Your task – Having found the line containing "1. **Secure Storage**: Always" in the data below, reproduce that line and each one after it to the end, exactly, and include nothing else.

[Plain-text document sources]
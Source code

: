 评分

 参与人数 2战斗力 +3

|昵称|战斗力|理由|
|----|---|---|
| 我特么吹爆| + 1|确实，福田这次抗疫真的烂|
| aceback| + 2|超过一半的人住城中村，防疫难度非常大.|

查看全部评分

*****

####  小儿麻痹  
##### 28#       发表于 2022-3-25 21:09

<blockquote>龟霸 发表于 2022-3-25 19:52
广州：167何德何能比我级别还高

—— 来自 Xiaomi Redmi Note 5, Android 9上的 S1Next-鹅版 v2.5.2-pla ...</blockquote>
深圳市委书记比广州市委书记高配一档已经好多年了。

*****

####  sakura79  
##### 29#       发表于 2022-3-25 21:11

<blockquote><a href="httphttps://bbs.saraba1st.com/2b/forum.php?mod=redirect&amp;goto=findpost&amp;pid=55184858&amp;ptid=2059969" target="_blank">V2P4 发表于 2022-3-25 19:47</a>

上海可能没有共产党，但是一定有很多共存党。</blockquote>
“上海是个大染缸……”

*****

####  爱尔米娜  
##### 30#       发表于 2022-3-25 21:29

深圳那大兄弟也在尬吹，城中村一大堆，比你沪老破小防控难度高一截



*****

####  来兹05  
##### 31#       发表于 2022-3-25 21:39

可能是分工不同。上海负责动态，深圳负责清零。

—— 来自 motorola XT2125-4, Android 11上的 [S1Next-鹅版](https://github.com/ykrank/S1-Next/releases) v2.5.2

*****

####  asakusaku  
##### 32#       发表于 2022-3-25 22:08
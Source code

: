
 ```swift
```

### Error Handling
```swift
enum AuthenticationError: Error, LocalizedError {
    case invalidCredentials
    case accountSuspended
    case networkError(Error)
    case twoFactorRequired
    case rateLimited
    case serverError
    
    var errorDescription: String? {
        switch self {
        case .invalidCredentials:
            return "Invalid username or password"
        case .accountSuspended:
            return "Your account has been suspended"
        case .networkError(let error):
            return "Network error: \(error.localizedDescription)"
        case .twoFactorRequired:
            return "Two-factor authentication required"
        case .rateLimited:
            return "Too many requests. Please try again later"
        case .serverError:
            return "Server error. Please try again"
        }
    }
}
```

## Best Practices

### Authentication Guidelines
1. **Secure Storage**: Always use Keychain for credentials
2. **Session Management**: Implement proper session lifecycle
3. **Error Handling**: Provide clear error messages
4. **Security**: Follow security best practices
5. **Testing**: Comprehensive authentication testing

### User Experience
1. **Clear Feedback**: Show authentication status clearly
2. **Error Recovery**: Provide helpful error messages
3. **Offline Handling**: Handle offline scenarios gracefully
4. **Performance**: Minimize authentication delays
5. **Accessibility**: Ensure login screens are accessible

Completed exercise –
1. **Secure Storage**: Always use Keychain for credentials
2. **Session Management**: Implement proper session lifecycle
3. **Error Handling**: Provide clear error messages
4. **Security**: Follow security best practices
5. **Testing**: Comprehensive authentication testing

### User Experience
1. **Clear Feedback**: Show authentication status clearly
2. **Error Recovery**: Provide helpful error messages
3. **Offline Handling**: Handle offline scenarios gracefully
4. **Performance**: Minimize authentication delays
5. **Accessibility**: Ensure login screens are accessible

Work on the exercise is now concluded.